An important class of protein interaction in critical cellular processes, such as signaling pathways, involves a domain from one protein binding to a linear peptide stretch of another [52]. Exploring the highly complex behavior of flexible peptide ligands binding to their cognate receptor is definitely a challenge but can provide much valuable information about thermodynamic properties associated with the recognition process. Previously, Spaller and co-workers have performed a systematic calorimetrical analysis on diverse peptide ligands binding to third PDZ domain (PDZ3) from PSD-95 protein, and demonstrated that six residues of peptide ligands are necessary and sufficient to capture maximal affinity [17, 18]. In this study, we have attempted to understand the structural basis and energetic landscape of the PDZ3 domain interacting with its peptide ligands and to enucleate the physicochemical properties and structural implications underlying the interaction. To achieve this, we employed an integrated protocol of QM/MM, PB/SA, and CFEA analyses to ascertain the binding mechanism of 30 affinity-known PDZ3–peptide complexes.

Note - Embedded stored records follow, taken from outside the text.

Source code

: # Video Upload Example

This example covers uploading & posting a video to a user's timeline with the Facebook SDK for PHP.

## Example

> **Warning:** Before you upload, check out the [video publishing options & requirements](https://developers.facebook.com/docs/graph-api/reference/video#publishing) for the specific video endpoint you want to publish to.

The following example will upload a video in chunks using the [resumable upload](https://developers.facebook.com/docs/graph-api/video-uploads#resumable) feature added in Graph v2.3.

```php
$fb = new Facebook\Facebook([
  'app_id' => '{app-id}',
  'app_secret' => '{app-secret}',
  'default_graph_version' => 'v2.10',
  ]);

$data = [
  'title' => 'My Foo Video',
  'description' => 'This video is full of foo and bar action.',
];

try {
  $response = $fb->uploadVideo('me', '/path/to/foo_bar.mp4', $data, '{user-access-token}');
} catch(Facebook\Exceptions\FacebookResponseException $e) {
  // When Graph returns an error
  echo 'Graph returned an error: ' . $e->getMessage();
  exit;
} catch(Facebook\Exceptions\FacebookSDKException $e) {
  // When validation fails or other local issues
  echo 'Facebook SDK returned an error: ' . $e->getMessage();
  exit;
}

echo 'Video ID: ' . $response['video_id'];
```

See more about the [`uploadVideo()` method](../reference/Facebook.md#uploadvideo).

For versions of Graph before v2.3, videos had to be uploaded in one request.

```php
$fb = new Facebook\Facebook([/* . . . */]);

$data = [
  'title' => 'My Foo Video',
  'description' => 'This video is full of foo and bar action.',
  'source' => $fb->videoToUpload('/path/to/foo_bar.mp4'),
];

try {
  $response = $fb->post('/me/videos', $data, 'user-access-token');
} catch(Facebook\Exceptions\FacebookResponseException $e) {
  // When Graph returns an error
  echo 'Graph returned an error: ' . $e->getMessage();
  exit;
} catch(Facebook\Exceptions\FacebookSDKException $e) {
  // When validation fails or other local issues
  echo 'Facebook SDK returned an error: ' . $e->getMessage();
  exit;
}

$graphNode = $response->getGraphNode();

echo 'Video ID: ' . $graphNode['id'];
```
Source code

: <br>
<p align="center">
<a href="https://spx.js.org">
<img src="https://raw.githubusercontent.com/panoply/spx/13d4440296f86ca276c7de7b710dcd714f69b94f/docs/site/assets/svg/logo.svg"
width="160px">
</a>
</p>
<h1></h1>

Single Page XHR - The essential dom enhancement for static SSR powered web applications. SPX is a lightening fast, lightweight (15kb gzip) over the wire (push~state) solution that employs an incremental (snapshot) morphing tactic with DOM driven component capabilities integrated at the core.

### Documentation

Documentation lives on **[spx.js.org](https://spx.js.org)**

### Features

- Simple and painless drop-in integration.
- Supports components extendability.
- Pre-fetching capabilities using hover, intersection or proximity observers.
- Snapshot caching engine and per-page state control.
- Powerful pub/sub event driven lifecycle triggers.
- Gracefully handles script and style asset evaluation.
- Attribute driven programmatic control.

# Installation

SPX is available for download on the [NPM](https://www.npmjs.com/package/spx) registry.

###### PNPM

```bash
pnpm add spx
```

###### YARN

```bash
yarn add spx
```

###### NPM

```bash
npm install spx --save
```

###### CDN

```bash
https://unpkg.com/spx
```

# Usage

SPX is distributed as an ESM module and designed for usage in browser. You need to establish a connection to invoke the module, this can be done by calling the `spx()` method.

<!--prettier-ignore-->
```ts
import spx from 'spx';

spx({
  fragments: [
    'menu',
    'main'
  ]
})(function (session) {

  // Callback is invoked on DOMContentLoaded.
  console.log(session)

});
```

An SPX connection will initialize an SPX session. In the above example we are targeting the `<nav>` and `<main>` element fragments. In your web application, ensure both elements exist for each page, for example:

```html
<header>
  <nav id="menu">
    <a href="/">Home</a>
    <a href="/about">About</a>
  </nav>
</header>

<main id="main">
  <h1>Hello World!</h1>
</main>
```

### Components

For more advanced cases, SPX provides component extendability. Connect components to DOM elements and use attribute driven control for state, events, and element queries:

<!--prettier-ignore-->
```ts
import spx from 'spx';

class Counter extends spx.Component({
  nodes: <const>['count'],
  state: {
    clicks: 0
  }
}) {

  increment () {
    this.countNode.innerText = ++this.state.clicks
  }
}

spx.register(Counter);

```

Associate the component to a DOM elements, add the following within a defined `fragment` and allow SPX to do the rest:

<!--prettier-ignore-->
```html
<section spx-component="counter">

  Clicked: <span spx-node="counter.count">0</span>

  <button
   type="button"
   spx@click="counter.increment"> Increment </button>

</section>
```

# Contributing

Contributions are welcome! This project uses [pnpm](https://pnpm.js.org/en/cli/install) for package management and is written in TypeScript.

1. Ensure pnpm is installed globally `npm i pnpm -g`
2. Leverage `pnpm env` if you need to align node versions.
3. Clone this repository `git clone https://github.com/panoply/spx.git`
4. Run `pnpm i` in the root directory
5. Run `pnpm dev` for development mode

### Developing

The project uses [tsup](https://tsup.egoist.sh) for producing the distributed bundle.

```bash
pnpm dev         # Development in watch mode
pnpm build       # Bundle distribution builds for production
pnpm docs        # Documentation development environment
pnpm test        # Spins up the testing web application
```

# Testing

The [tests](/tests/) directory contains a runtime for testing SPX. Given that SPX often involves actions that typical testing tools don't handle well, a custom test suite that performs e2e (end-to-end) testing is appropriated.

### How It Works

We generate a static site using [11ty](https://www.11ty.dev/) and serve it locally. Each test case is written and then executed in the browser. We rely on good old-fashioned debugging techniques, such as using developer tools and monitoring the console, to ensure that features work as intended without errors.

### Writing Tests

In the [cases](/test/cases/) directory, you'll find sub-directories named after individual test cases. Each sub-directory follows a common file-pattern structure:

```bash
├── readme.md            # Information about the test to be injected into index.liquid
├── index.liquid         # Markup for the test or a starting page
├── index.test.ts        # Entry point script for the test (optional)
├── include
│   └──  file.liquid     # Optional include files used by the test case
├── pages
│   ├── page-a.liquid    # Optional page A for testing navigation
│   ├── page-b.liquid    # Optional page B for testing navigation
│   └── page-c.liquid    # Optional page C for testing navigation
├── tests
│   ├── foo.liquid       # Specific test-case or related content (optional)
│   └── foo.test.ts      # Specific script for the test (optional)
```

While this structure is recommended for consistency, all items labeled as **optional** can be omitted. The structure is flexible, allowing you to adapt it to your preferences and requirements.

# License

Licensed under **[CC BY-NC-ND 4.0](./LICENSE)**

We conclude with the following remarks:

  1. 1.

    The stability and specificity of PDZ3–peptide complexes are mainly conferred from, respectively, direct noncovalent interactions and indirect desolvation effect, while conformational entropy loss contributes relatively limited potency to the binding.

  2. 2.

    Due to the calculation of independent energy terms at different levels of accuracy, the QM/MM-, PB/SA-, and CFEA-derived energy components are not compatible with each other directly, but these values can work together fairly well with a weighting treatment.

  3. 3.

    Nonlinear SVM and GP performed slightly better than linear MLR when correlating calculated energy components to experimentally measured affinity of the 30 PDZ3–peptide complexes, indicating that the energy components are primarily in linear relationship with the affinity, and that only slight nonlinear relationships are involved.

  4. 4.

    The P0 and P−2 of the peptide ligand are the most important positions for determining both the stability and specificity of PDZ3–peptide complex, P−1 and P−3 can confer substantial stability (but not specificity) for the complex architecture, and N-terminal P−4 and P−5 have only a limited thermodynamic effect on binding.